RunEvent taxonomy & Coach Mode catalogue
After this reference you can recognise any RunEvent on a project's timeline — stage, severity, reason code, payload — and you know the Coach Mode contract: which workflow stages it speaks at, what severity each suggestion can carry, and what the three action kinds do when clicked.
BrewSLM's audit spine has two reference surfaces a developer reads daily: the RunEvent stream (what already happened) and Coach Mode (what to do next). Both are stable contracts the platform commits to. This catalogue documents them as they exist in the codebase — schema, taxonomy, action kinds — so the labels you see in the UI map straight to fields you can grep for.
The RunEvent row
One canonical row per "interesting thing happened" across every stage.

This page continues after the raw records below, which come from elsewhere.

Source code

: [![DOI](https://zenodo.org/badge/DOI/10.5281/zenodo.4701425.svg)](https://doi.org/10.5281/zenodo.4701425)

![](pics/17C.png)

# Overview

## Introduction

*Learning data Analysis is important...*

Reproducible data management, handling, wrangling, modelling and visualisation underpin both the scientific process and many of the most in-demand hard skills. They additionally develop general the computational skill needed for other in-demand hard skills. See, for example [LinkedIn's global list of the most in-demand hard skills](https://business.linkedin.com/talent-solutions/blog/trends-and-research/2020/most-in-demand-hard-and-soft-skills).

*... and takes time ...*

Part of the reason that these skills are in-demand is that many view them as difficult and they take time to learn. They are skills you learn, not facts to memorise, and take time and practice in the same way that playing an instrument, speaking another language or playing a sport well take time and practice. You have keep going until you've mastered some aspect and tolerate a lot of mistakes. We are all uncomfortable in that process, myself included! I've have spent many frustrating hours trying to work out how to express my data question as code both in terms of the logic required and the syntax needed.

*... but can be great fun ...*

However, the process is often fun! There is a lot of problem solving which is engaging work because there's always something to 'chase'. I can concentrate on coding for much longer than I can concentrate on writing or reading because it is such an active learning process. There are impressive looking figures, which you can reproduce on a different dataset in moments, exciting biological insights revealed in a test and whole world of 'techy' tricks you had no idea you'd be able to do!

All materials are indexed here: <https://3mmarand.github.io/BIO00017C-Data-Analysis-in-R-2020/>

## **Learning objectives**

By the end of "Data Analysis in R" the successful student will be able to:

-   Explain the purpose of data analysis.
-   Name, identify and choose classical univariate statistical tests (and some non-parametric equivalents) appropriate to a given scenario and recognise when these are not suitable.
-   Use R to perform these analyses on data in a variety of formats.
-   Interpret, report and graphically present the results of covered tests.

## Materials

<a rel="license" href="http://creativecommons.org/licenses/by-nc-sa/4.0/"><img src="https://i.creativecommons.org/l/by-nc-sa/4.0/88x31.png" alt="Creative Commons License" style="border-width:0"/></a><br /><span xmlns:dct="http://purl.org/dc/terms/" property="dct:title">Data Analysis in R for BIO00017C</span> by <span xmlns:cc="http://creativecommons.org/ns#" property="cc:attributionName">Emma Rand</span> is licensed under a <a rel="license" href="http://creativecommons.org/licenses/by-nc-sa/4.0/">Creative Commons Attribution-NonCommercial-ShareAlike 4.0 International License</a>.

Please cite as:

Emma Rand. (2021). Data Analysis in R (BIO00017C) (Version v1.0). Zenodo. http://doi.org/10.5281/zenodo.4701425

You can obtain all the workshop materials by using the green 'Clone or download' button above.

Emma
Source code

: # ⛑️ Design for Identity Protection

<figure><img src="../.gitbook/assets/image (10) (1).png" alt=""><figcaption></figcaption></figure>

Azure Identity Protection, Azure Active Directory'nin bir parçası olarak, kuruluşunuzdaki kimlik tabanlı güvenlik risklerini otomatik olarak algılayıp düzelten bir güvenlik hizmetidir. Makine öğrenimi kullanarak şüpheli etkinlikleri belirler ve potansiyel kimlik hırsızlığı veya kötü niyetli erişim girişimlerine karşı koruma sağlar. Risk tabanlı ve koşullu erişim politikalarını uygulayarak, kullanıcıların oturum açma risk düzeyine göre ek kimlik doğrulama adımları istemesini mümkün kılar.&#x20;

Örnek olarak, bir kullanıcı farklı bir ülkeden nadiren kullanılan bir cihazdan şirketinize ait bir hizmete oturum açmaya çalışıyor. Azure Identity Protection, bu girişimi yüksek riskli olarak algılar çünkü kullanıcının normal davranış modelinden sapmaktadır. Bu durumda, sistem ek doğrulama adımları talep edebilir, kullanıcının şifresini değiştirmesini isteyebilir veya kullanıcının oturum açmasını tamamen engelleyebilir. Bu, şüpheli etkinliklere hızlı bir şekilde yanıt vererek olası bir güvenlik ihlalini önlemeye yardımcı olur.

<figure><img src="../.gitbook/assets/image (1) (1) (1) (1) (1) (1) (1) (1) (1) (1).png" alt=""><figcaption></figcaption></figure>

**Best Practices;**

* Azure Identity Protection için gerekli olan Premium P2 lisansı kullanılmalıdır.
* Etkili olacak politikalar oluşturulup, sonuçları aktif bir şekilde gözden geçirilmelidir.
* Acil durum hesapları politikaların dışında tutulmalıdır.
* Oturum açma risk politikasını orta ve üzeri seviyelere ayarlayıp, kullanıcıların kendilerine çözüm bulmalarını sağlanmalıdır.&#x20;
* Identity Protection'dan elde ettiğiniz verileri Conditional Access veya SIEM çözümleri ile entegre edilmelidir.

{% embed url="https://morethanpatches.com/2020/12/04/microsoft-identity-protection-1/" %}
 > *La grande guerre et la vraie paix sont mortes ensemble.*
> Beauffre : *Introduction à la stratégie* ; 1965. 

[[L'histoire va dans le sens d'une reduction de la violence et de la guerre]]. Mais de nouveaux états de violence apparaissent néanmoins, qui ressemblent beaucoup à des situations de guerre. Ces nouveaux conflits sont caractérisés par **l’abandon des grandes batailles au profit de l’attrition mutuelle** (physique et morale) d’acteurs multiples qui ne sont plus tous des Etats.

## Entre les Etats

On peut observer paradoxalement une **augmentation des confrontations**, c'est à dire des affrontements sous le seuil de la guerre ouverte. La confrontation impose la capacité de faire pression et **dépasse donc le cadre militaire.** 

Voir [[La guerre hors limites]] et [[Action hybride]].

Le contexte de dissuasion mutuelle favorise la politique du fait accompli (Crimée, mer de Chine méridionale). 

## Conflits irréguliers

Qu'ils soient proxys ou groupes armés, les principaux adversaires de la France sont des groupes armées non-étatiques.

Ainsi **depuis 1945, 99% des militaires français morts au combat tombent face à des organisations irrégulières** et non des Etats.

The schema is append-only — corrections are new rows, never updates. Every row carries:
id int primary key (autoincrement)
project_id int FK projects.id
run_id str "<stage>-<id>" by convention (exp-42, deploy-7, autopilot-{hex})
parent_run_id str? parent op when nested (training under autopilot)
stage str one of nine canonical values (below)
severity str info | warning | error | critical
reason_code str? stable code from the taxonomy (required when error/critical)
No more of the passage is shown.